▶ [Exercise inputs]:
• • • • •

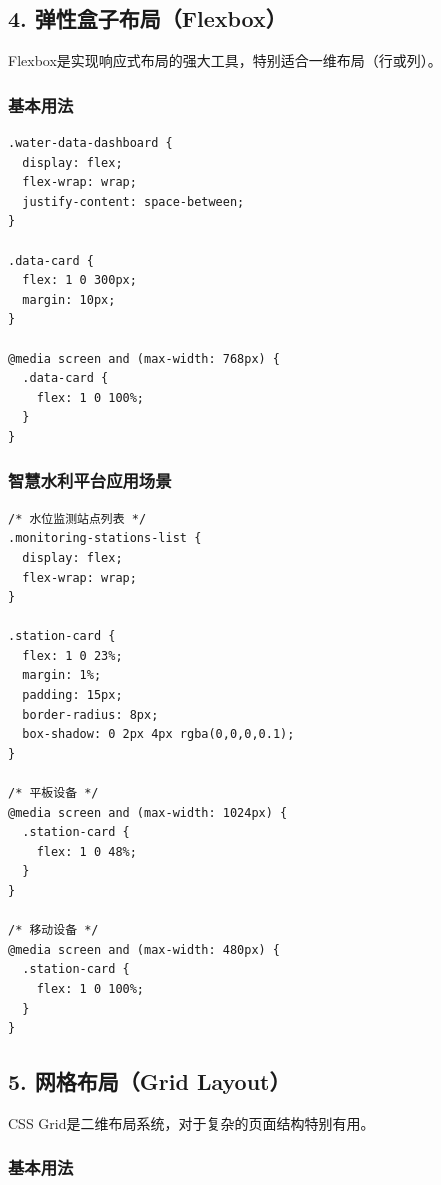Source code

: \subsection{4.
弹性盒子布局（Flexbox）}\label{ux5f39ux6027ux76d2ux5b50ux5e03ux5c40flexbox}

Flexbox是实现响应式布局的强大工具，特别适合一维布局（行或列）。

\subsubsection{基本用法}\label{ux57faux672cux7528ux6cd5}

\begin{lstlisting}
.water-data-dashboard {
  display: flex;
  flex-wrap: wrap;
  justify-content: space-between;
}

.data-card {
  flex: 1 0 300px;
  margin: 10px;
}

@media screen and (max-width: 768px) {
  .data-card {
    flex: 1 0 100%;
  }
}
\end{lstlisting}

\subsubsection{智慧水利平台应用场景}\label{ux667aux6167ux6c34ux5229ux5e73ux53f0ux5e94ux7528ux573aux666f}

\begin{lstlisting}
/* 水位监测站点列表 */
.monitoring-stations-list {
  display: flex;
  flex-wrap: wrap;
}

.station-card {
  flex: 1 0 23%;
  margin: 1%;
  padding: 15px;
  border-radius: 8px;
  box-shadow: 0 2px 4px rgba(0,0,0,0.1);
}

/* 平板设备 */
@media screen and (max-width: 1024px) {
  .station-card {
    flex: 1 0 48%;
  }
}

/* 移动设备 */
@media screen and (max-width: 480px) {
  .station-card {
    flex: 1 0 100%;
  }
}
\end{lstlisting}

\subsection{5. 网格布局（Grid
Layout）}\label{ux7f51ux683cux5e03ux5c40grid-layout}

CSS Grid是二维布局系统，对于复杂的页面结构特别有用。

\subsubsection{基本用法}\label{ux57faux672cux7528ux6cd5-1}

• • • • •

▶ [Action item]:
Only the words belong in your copy: restate the data above exactly and leave the images out.

▶ [Exercise result]:
Source code

: \subsection{4.
弹性盒子布局（Flexbox）}\label{ux5f39ux6027ux76d2ux5b50ux5e03ux5c40flexbox}

Flexbox是实现响应式布局的强大工具，特别适合一维布局（行或列）。

\subsubsection{基本用法}\label{ux57faux672cux7528ux6cd5}

\begin{lstlisting}
.water-data-dashboard {
  display: flex;
  flex-wrap: wrap;
  justify-content: space-between;
}

.data-card {
  flex: 1 0 300px;
  margin: 10px;
}

@media screen and (max-width: 768px) {
  .data-card {
    flex: 1 0 100%;
  }
}
\end{lstlisting}

\subsubsection{智慧水利平台应用场景}\label{ux667aux6167ux6c34ux5229ux5e73ux53f0ux5e94ux7528ux573aux666f}

\begin{lstlisting}
/* 水位监测站点列表 */
.monitoring-stations-list {
  display: flex;
  flex-wrap: wrap;
}

.station-card {
  flex: 1 0 23%;
  margin: 1%;
  padding: 15px;
  border-radius: 8px;
  box-shadow: 0 2px 4px rgba(0,0,0,0.1);
}

/* 平板设备 */
@media screen and (max-width: 1024px) {
  .station-card {
    flex: 1 0 48%;
  }
}

/* 移动设备 */
@media screen and (max-width: 480px) {
  .station-card {
    flex: 1 0 100%;
  }
}
\end{lstlisting}

\subsection{5. 网格布局（Grid
Layout）}\label{ux7f51ux683cux5e03ux5c40grid-layout}

CSS Grid是二维布局系统，对于复杂的页面结构特别有用。

\subsubsection{基本用法}\label{ux57faux672cux7528ux6cd5-1}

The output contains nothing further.